──────── SOURCE INFORMATION

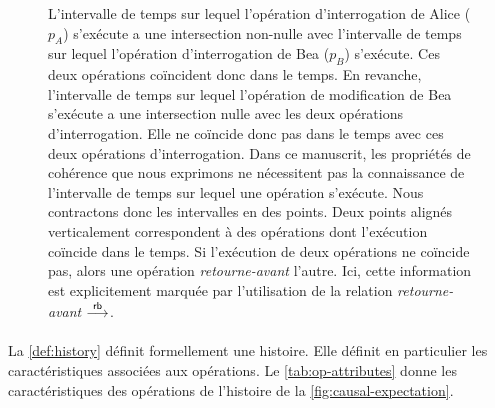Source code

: \begin{figure}[ht]
\caption[Relation retourne-avant d'une histoire]{ L'intervalle de temps sur lequel l'opération d'interrogation de Alice ($p_A$) s'exécute a une intersection non-nulle avec l'intervalle de temps sur lequel l'opération d'interrogation de Bea ($p_B$) s'exécute.
Ces deux opérations coïncident donc dans le temps.
En revanche, l'intervalle de temps sur lequel l'opération de modification de Bea s'exécute a une intersection nulle avec les deux opérations d'interrogation.
Elle ne coïncide donc pas dans le temps avec ces deux opérations d'interrogation.
Dans ce manuscrit, les propriétés de cohérence que nous exprimons ne nécessitent pas la connaissance de l'intervalle de temps sur lequel une opération s'exécute.
 Nous contractons donc les intervalles en des points.
Deux points alignés verticalement correspondent à des opérations dont l'exécution coïncide dans le temps.
Si l'exécution de deux opérations ne coïncide pas, alors une opération \emph{retourne-avant} l'autre.
Ici, cette information est explicitement marquée par l'utilisation de la relation \emph{retourne-avant} $\overset{\mathsf{rb}}{\longrightarrow}$.}\label{fig:rb-example}
\end{figure}

\paragraph{}La \autoref{def:history} définit formellement une histoire.
Elle définit en particulier les caractéristiques associées aux opérations.
Le \autoref{tab:op-attributes} donne les caractéristiques des opérations de l'histoire de la \autoref{fig:causal-expectation}.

────────────────

> WORK TO COMPLETE: In your answer, print the entries above exactly, with the pictures left out.

> OUTPUT OF THE EXERCISE:
Source code

: \begin{figure}[ht]
\caption[Relation retourne-avant d'une histoire]{ L'intervalle de temps sur lequel l'opération d'interrogation de Alice ($p_A$) s'exécute a une intersection non-nulle avec l'intervalle de temps sur lequel l'opération d'interrogation de Bea ($p_B$) s'exécute.
Ces deux opérations coïncident donc dans le temps.
En revanche, l'intervalle de temps sur lequel l'opération de modification de Bea s'exécute a une intersection nulle avec les deux opérations d'interrogation.
Elle ne coïncide donc pas dans le temps avec ces deux opérations d'interrogation.
Dans ce manuscrit, les propriétés de cohérence que nous exprimons ne nécessitent pas la connaissance de l'intervalle de temps sur lequel une opération s'exécute.
 Nous contractons donc les intervalles en des points.
Deux points alignés verticalement correspondent à des opérations dont l'exécution coïncide dans le temps.
Si l'exécution de deux opérations ne coïncide pas, alors une opération \emph{retourne-avant} l'autre.
Ici, cette information est explicitement marquée par l'utilisation de la relation \emph{retourne-avant} $\overset{\mathsf{rb}}{\longrightarrow}$.}\label{fig:rb-example}
\end{figure}

\paragraph{}La \autoref{def:history} définit formellement une histoire.
Elle définit en particulier les caractéristiques associées aux opérations.
Le \autoref{tab:op-attributes} donne les caractéristiques des opérations de l'histoire de la \autoref{fig:causal-expectation}.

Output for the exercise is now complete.